▶ Your objective: Find all lines in the records that include the word "example", and copy them out.

(Stored data)
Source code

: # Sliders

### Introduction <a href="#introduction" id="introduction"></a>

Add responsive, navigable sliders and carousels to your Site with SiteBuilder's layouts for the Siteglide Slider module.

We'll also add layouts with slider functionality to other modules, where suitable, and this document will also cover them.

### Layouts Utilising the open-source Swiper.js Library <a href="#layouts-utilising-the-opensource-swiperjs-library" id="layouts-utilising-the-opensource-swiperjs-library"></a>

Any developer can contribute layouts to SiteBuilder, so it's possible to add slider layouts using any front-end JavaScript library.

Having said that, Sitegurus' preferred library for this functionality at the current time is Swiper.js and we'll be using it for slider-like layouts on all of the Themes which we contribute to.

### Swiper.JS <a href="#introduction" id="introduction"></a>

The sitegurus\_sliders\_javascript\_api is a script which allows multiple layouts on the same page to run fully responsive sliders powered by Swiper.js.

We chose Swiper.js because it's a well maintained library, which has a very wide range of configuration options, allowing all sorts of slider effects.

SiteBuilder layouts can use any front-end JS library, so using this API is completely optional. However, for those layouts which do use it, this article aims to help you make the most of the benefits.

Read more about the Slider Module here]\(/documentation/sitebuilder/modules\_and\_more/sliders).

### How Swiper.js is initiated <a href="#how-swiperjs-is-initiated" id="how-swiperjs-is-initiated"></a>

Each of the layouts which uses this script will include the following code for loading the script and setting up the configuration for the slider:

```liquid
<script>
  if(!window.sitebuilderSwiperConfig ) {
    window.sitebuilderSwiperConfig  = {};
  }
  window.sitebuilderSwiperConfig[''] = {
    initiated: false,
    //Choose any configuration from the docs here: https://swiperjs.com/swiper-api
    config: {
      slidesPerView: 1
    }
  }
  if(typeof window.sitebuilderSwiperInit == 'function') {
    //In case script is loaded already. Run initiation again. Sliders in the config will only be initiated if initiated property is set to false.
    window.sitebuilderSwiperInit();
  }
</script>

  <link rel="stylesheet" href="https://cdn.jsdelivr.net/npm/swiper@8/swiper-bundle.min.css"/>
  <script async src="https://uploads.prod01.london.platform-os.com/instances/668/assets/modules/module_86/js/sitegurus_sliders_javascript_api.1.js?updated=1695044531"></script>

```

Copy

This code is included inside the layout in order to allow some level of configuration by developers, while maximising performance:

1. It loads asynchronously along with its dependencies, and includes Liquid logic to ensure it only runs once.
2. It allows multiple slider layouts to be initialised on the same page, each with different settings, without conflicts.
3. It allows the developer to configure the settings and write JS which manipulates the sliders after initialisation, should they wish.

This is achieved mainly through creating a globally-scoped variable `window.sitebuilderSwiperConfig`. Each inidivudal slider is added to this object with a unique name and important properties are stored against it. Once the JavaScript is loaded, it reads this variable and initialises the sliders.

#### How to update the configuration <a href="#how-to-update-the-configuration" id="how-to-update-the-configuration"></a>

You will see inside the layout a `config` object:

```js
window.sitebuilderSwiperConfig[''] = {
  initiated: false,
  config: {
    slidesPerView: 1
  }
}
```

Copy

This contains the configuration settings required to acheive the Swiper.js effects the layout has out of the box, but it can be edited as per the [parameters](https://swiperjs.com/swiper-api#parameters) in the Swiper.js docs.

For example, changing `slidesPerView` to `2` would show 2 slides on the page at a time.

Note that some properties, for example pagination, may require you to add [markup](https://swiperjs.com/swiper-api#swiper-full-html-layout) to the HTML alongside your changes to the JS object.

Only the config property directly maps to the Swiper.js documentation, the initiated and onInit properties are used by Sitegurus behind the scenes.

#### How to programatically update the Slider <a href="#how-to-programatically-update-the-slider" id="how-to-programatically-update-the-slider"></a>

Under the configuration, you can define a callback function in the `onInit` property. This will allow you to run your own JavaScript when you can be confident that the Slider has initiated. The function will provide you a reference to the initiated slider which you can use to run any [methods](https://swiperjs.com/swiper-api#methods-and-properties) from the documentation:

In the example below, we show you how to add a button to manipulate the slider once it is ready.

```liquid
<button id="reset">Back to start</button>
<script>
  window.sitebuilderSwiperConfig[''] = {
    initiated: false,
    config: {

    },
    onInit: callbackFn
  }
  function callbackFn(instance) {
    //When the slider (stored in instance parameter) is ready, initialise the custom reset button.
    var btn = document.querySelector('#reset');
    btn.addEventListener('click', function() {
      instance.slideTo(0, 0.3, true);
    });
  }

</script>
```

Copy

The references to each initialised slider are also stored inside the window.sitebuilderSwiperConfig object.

▶ Reply to the exercise:
For example, changing `slidesPerView` to `2` would show 2 slides on the page at a time.
Note that some properties, for example pagination, may require you to add [markup](https://swiperjs.com/swiper-api#swiper-full-html-layout) to the HTML alongside your changes to the JS object.
In the example below, we show you how to add a button to manipulate the slider once it is ready.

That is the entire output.